New York Islanders Salary Cap, Wage Inflation, and Learning From NBA

PHOENIX, AZ - NOVEMBER 06: Timofey Mozgov
PHOENIX, AZ - NOVEMBER 06: Timofey Mozgov

At the end of this season, the New York Islanders will have a number of free agents that are going to need new deals. Thankfully the salary cap might go up by a record amount. But we should look at the NBA to know salaries will skyrocket with all this new money.

Last night I wrote a piece about how the New York Islanders were given a lifeline by the NHL thanks to a reported increase in NHL revenues. You can read it here.

According to league commissioner Gary Bettman, the league will likely see revenues between $4.5 and $5 billion. Which, if true, could potentially bump the NHL salary cap by some $10 million to a ceiling of $82 million.

That’s great. With players like Nikolai Kulemin ($4.1875 million), Jaroslav Halak ($4.5 million), Jason Chimera ($2.25 million) and Dennis Seidenberg ($1.25 million) on deals set to expire and not likely to return, that creates a possible $22 million gap for the Islanders to work with.

That’s an unbelievable amount of space to sign John Tavares, Josh Bailey, Brock Nelson, Calvin de Haan, Thomas Hickey, and Ryan Pulock. It should be more than enough even when you factor in some increases to other players on the roster and whatever players the Islanders have to bring in to fill some hole.

But that’s all assuming the player’s sign deals in a context devoid of massive NHL windfalls. Because like we all saw with the NBA, when the salary cap goes up, so do the salaries.

The NBA Example

Back in 2016, the NBA signed a massive $24 billion TV deal which pushed the salary cap up, way up. By $24 million. It was an unprecedented level of growth for the league. Money was flying everywhere.

More from Eyes On Isles

So naturally, when it came to signing free agents that summer just ahead of the 2016-17 NBA season, the money also flew freely. It’s obvious that superstars would get paid. But what happened was everyone got a bump. And not just a bit. By a lot.

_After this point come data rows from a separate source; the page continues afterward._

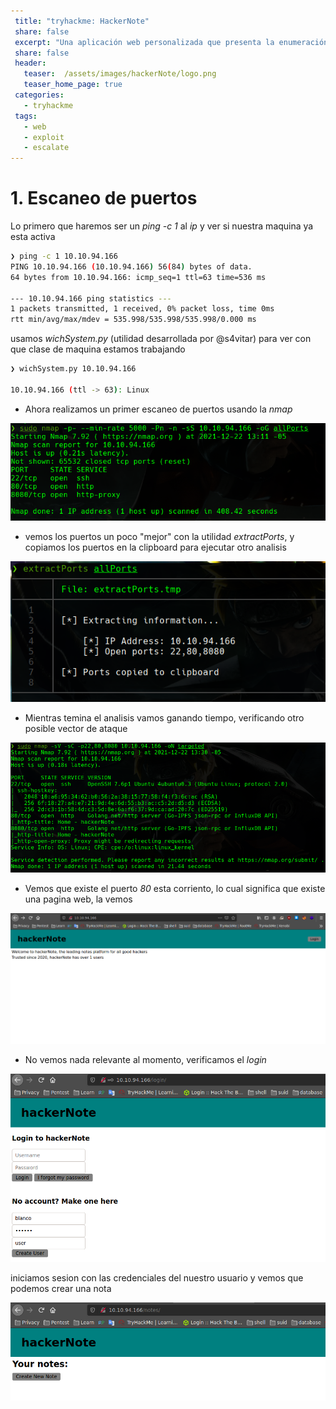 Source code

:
 ```yaml
---
 title: "tryhackme: HackerNote"
 share: false
 excerpt: "Una aplicación web personalizada que presenta la enumeración de nombres de usuario, listas de palabras personalizadas y un exploit básico de escalada de privilegios. "
 share: false
 header:
   teaser:  /assets/images/hackerNote/logo.png
   teaser_home_page: true
 categories:
   - tryhackme
 tags:
   - web
   - exploit
   - escalate
---
```


# 1. Escaneo de puertos

Lo primero que haremos ser un *ping -c 1* al _ip_ y ver si nuestra maquina ya esta activa

```bash
❯ ping -c 1 10.10.94.166
PING 10.10.94.166 (10.10.94.166) 56(84) bytes of data.
64 bytes from 10.10.94.166: icmp_seq=1 ttl=63 time=536 ms

--- 10.10.94.166 ping statistics ---
1 packets transmitted, 1 received, 0% packet loss, time 0ms
rtt min/avg/max/mdev = 535.998/535.998/535.998/0.000 ms
```

usamos *wichSystem.py* (utilidad desarrollada por @s4vitar) para ver con que clase de maquina estamos trabajando

```bash
❯ wichSystem.py 10.10.94.166

10.10.94.166 (ttl -> 63): Linux
```

- Ahora realizamos un primer escaneo de puertos usando la *nmap*

![allPorts](/assets/images/hackerNote/allPorts.png)

- vemos los puertos un poco "mejor" con la utilidad *extractPorts*, y copiamos los puertos en la clipboard para ejecutar otro analisis

![extractPorts](/assets/images/hackerNote/extractPorts.png)

- Mientras temina el analisis vamos ganando tiempo, verificando otro posible vector de ataque

![targeted](/assets/images/hackerNote/targeted.png)

- Vemos que existe el puerto *80* esta corriento, lo cual significa que existe una pagina web, la vemos

![server](/assets/images/hackerNote/server.png)

- No vemos nada relevante al momento, verificamos el *login*

![login](/assets/images/hackerNote/login.png)

iniciamos sesion con las credenciales del nuestro usuario y vemos que podemos crear una nota

![notes](/assets/images/hackerNote/notes.png)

According to the National Inflation Association, player salaries skyrocketed across the board. The NIA cut the free agency class into three groups, the top 20 ranked players got average increases of 124.1%, the 21-40 ranked players got average increases 129.8%, and the bottom tier got average raises of 48%.

Players like Timofey Mozgov got raises of almost $12 million per season to $16 million in salary. For a player that’s averaged 6.9 points, five rebounds, and 0.5 assists a game through his eight-year NBA career.

So if we’re to extract this lesson to the NHL, players like Brock Nelson, Josh Bailey, Calvin de Haan, Thomas Hickey and certainly John Tavares are in for bigger paydays than we previously anticipated.

Next: Three Surprises Through First Six Weeks of 2017-18

Do the Islanders have enough cap space to sign all those players with the proposed increase? Yeah. For sure. But if the NHL revenues are as Bettman says they are, then don’t be surprised if Brock Nelson signs for more than you were originally comfortable with.